CartoCell, a high-throughput pipeline for accurate 3D image analysis

This tutorial describes how to train and infer using our custom ResU-Net 3D DNN in order to reproduce the results obtained in (Andrés-San Román, 2022). Given an initial training dataset of 21 segmented epithelial 3D cysts acquired after confocal microscopy, we follow the CartoCell pipeline (figure below) to high-throughput segment hundreds of cysts at low resolution automatically.


CartoCell pipeline for high-throughput epithelial cysts segmentation.


Cyst raw image


Cyst label image

Paper citation:

CartoCell, a high-throughput pipeline for accurate 3D image analysis, unveils cell
morphology patterns in epithelial cysts. Jesús Andrés-San Román, Carmen Gordillo-Vázquez,
Daniel Franco-Barranco, Laura Morato, Antonio Tagua, Pablo Vicente-Munuera,
Ana M. Palacios, María P. Gavilán, Valentina Annese, Pedro Gómez-Gálvez,
Ignacio Arganda-Carreras, Luis M. Escudero. [under revision]

CartoCell phases

  • In Phase 1, a small dataset of 21 cysts, stained with cell outlines markers, was acquired at high-resolution in a confocal microscope. Next, the individual cell instances were segmented. The high-resolution images from Phase 1 provides the accurate and realistic set of data necessary for the following steps.

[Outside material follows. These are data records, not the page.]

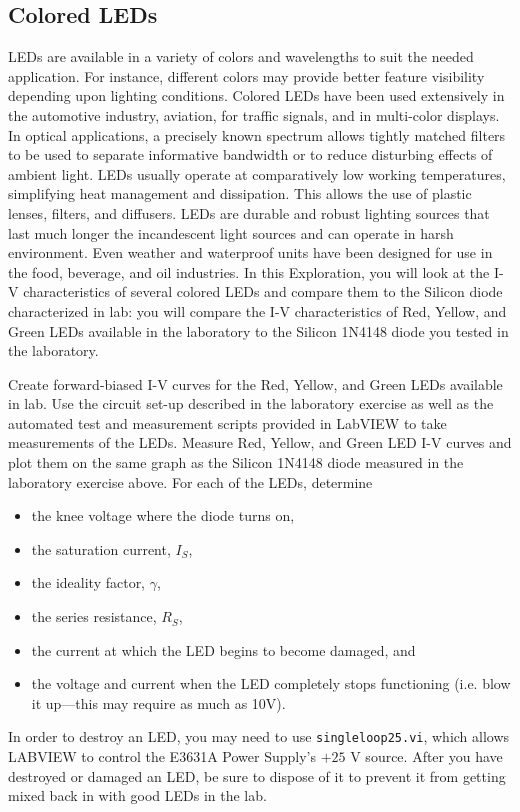\documentclass[12pt]{../manual}
\begin{document}
\newpage
\subsection{Colored LEDs}
LEDs are available in a variety of colors and wavelengths to suit the needed application. For instance, different colors may provide better feature visibility depending upon lighting conditions. Colored LEDs have been used extensively in the automotive industry, aviation, for traffic signals, and in multi-color displays. In optical applications, a precisely known spectrum allows tightly matched filters to be used to separate informative bandwidth or to reduce disturbing effects of ambient light. LEDs usually operate at comparatively low working temperatures, simplifying heat management and dissipation. This allows the use of plastic lenses, filters, and diffusers. LEDs are durable and robust lighting sources that last much longer the incandescent light sources and can operate in harsh environment. Even weather and waterproof units have been designed for use in the food, beverage, and oil industries. In this Exploration, you will look at the I-V characteristics of several colored LEDs and compare them to the Silicon diode characterized in lab: you will compare the I-V characteristics of Red, Yellow, and Green LEDs available in the laboratory to the Silicon 1N4148 diode you tested in the laboratory.

Create forward-biased I-V curves for the Red, Yellow, and Green LEDs available in lab. Use the circuit set-up described in the laboratory exercise as well as the automated test and measurement scripts provided in LabVIEW to take measurements of the LEDs. Measure Red, Yellow, and Green LED I-V curves and plot them on the same graph as the Silicon 1N4148 diode measured in the laboratory exercise above. For each of the LEDs, determine 
\renewcommand\labelitemi{$\square$}
\begin{itemize}
\item the knee voltage where the diode turns on, 
\item the saturation current, $I_S$, 
\item the ideality factor, $\gamma$,
\item the series resistance, $R_S$,
\item the current at which the LED begins to become damaged, and 
\item the voltage and current when the LED completely stops functioning (i.e. blow it up---this may require as much as 10V). 
\end{itemize}
In order to destroy an LED, you may need to use {\tt singleloop25.vi}, which allows LABVIEW to control the E3631A Power Supply's $+25$ V source. After you have destroyed or damaged an LED, be sure to dispose of it to prevent it from getting mixed back in with good LEDs in the lab.
\end{document}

  • In Phase 2, both high-resolution raw and label images were down-sampled to create our initial training dataset. Specifically, image volumes were reduced to match the resolution of the images acquired in Phase 3. Using that dataset, a first DNN was trained. We will refer to this first model as model M1.

  • In Phase 3, a large number of low-resolution stacks of multiple epithelial cysts was acquired. This was a key step to allow the high-throughput analysis of samples since it greatly reduces acquisition time. Here, we extracted the single-layer and single-lumen cysts by cropping them from the complete stack. This way, we obtained a set of 293 low-resolution images, composed of 84 cysts at 4 days, 113 cysts at 7 days and 96 cysts at 10 days. Next, we applied our trained model M1 to those images and post-processed their output to produce (i) a prediction of individual cell instances (obtained by marker-controlled watershed), and (ii) a prediction of the mask of the full cellular regions. At this stage, the output cell instances were generally not touching each other, which is a problem to study cell connectivity in epithelia. Therefore, we applied a 3D Voronoi algorithm to correctly mimic the epithelial packing. More specifically, each prediction of cell instances was used as a Voronoi seed, while the prediction of the mask of the cellular region defined the bounding territory that each cell could occupy. The result of this phase was a large dataset of low-resolution images and their corresponding accurate labels.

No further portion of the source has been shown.